At the Oberoi-Trident, an aide to Mumbai police commissioner A N Roy said commandos were still "engaged in mopping up operations and looking for other people who might be still in there."
"Around 39 people have been brought out, some of them are foreigners," he said. "We cannot yet say whether the hotel is... 100 percent clear of terrorists."
Scores of guests had been trapped in their rooms -- too terrified to move.
"We've been waiting for hours and hours for the army to come and say we can go downstairs," said a Western woman, contacted by AFP on her mobile phone late on Thursday, from inside the Oberoi/Trident.
"We have to keep silent. They could be looking for hostages," she said.
Indian media reports said between six and nine foreign nationals were among the dead in Mumbai -- including a Japanese businessman, an Australian, a Briton , a German and an Italian.
The Israeli embassy said around 10-20 Israeli nationals were among those held hostage or trapped.

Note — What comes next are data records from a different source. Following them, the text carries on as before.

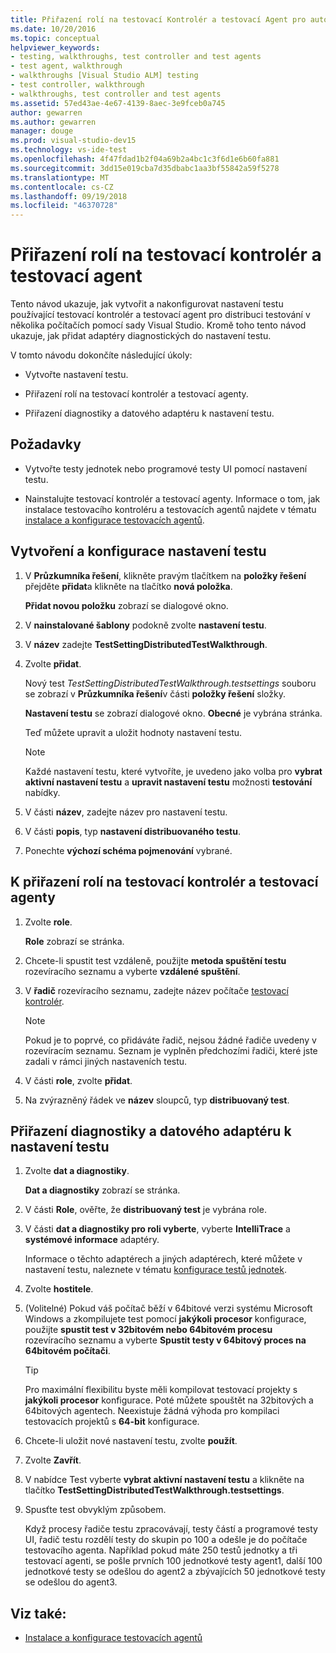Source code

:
 ```yaml
---
title: Přiřazení rolí na testovací Kontrolér a testovací Agent pro automatizované testování
ms.date: 10/20/2016
ms.topic: conceptual
helpviewer_keywords:
- testing, walkthroughs, test controller and test agents
- test agent, walkthrough
- walkthroughs [Visual Studio ALM] testing
- test controller, walkthrough
- walkthroughs, test controller and test agents
ms.assetid: 57ed43ae-4e67-4139-8aec-3e9fceb0a745
author: gewarren
ms.author: gewarren
manager: douge
ms.prod: visual-studio-dev15
ms.technology: vs-ide-test
ms.openlocfilehash: 4f47fdad1b2f04a69b2a4bc1c3f6d1e6b60fa881
ms.sourcegitcommit: 3dd15e019cba7d35dbabc1aa3bf55842a59f5278
ms.translationtype: MT
ms.contentlocale: cs-CZ
ms.lasthandoff: 09/19/2018
ms.locfileid: "46370728"
---
```

# <a name="assign-roles-to-a-test-controller-and-test-agent"></a>Přiřazení rolí na testovací kontrolér a testovací agent

Tento návod ukazuje, jak vytvořit a nakonfigurovat nastavení testu používající testovací kontrolér a testovací agent pro distribuci testování v několika počítačích pomocí sady Visual Studio. Kromě toho tento návod ukazuje, jak přidat adaptéry diagnostických do nastavení testu.

V tomto návodu dokončíte následující úkoly:

-   Vytvořte nastavení testu.

-   Přiřazení rolí na testovací kontrolér a testovací agenty.

-   Přiřazení diagnostiky a datového adaptéru k nastavení testu.

## <a name="prerequisites"></a>Požadavky

-   Vytvořte testy jednotek nebo programové testy UI pomocí nastavení testu.

-   Nainstalujte testovací kontrolér a testovací agenty. Informace o tom, jak instalace testovacího kontroléru a testovacích agentů najdete v tématu [instalace a konfigurace testovacích agentů](../test/lab-management/install-configure-test-agents.md).

## <a name="to-create-and-configure-a-test-setting"></a>Vytvoření a konfigurace nastavení testu

1.  V **Průzkumníka řešení**, klikněte pravým tlačítkem na **položky řešení** přejděte **přidat**a klikněte na tlačítko **nová položka**.

     **Přidat novou položku** zobrazí se dialogové okno.

2.  V **nainstalované šablony** podokně zvolte **nastavení testu**.

3.  V **název** zadejte **TestSettingDistributedTestWalkthrough**.

4.  Zvolte **přidat**.

     Nový test *TestSettingDistributedTestWalkthrough.testsettings* souboru se zobrazí v **Průzkumníka řešení**v části **položky řešení** složky.

     **Nastavení testu** se zobrazí dialogové okno. **Obecné** je vybrána stránka.

     Teď můžete upravit a uložit hodnoty nastavení testu.

    > [!NOTE]
    > Každé nastavení testu, které vytvoříte, je uvedeno jako volba pro **vybrat aktivní nastavení testu** a **upravit nastavení testu** možnosti **testování** nabídky.

5.  V části **název**, zadejte název pro nastavení testu.

6.  V části **popis**, typ **nastavení distribuovaného testu**.

7.  Ponechte **výchozí schéma pojmenování** vybrané.

## <a name="to-assign-roles-to-a-test-controller-and-test-agents"></a>K přiřazení rolí na testovací kontrolér a testovací agenty

1.  Zvolte **role**.

     **Role** zobrazí se stránka.

2.  Chcete-li spustit test vzdáleně, použijte **metoda spuštění testu** rozevíracího seznamu a vyberte **vzdálené spuštění**.

3.  V **řadič** rozevíracího seznamu, zadejte název počítače [testovací kontrolér](../test/lab-management/install-configure-test-agents.md).

    > [!NOTE]
    > Pokud je to poprvé, co přidáváte řadič, nejsou žádné řadiče uvedeny v rozevíracím seznamu. Seznam je vyplněn předchozími řadiči, které jste zadali v rámci jiných nastaveních testu.

4.  V části **role**, zvolte **přidat**.

5.  Na zvýrazněný řádek ve **název** sloupců, typ **distribuovaný test**.

## <a name="to-assign-a-diagnostic-and-data-adapter-to-your-test-setting"></a>Přiřazení diagnostiky a datového adaptéru k nastavení testu

1.  Zvolte **dat a diagnostiky**.

     **Dat a diagnostiky** zobrazí se stránka.

2.  V části **Role**, ověřte, že **distribuovaný test** je vybrána role.

3.  V části **dat a diagnostiky pro roli vyberte**, vyberte **IntelliTrace** a **systémové informace** adaptéry.

     Informace o těchto adaptérech a jiných adaptérech, které můžete v nastavení testu, naleznete v tématu [konfigurace testů jednotek](../test/configure-unit-tests-by-using-a-dot-runsettings-file.md).

4.  Zvolte **hostitele**.

5.  (Volitelné) Pokud váš počítač běží v 64bitové verzi systému Microsoft Windows a zkompilujete test pomocí **jakýkoli procesor** konfigurace, použijte **spustit test v 32bitovém nebo 64bitovém procesu** rozevíracího seznamu a vyberte **Spustit testy v 64bitový proces na 64bitovém počítači**.

    > [!TIP]
    > Pro maximální flexibilitu byste měli kompilovat testovací projekty s **jakýkoli procesor** konfigurace. Poté můžete spouštět na 32bitových a 64bitových agentech. Neexistuje žádná výhoda pro kompilaci testovacích projektů s **64-bit** konfigurace.

6.  Chcete-li uložit nové nastavení testu, zvolte **použít**.

7.  Zvolte **Zavřít**.

8.  V nabídce Test vyberte **vybrat aktivní nastavení testu** a klikněte na tlačítko **TestSettingDistributedTestWalkthrough.testsettings**.

9. Spusťte test obvyklým způsobem.

     Když procesy řadiče testu zpracovávají, testy částí a programové testy UI, řadič testu rozdělí testy do skupin po 100 a odešle je do počítače testovacího agenta. Například pokud máte 250 testů jednotky a tři testovací agenti, se pošle prvních 100 jednotkové testy agent1, další 100 jednotkové testy se odešlou do agent2 a zbývajících 50 jednotkové testy se odešlou do agent3.

## <a name="see-also"></a>Viz také:

- [Instalace a konfigurace testovacích agentů](../test/lab-management/install-configure-test-agents.md)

Guests who escaped the hotels recounted how the gunmen had specifically tried to round up US and British citizens.
At least five gunmen had been shot dead and one captured, police said. Fourteen security personnel were also killed, including the head of Mumbai's anti-terror squad.
In an audacious operation apparently tailored to gain maximum international attention, the militants used small groups to attack a total of about a dozen targets in India's financial hub , including the main railway station, a hospital and a restaurant popular with tourists.
In an address to the nation, the Indian prime minister said the attacks were clearly "well-planned and well-orchestrated" and warned "neighbours" who provided a haven to anti-India militants that there would "be a cost" to pay.
An unknown group calling itself the Deccan Mujahedeen claimed responsibility, with one gunman telling an Indian TV channel by phone that the outfit was of Indian origin and motivated by the treatment of Indian Muslims.
But the PTI news agency said Indian officials were pointing the finger at the Pakistan-backed Lashkar-e-Taiba -- notorious for a deadly assault on the Indian parliament in 2001 that almost pushed India and Pakistan to war.
The agency said the Pakistani detainee told Indian investigators that a group of 12 militants had been dropped off by a merchant vessel 10 nautical miles outside Indian waters, and had reached Mumbai in a small speedboat.
Home ministry sources said two Pakistani merchant vessels had been detained off the Indian coast.
Mumbai police chief Hassan Gafoor said more than 125 people had died. "The situation is very fluid and the toll could rise further," he told AFP.
Up to 327 people were reported wounded.
The main Bombay Stock Exchange was closed until further notice, as were shops, schools and businesses.
England's cricketers abandoned their ongoing one-day series against India and opted to fly home.
Prime Minister Singh said the aim had clearly been to spread panic by choosing high profile targets and "indiscriminately killing foreigners."
Witnesses said the gunmen had been very particular in their choice of hotel hostages.
"They said they wanted anyone with British and American passports," said one British guest at the Taj, Rakesh Patel.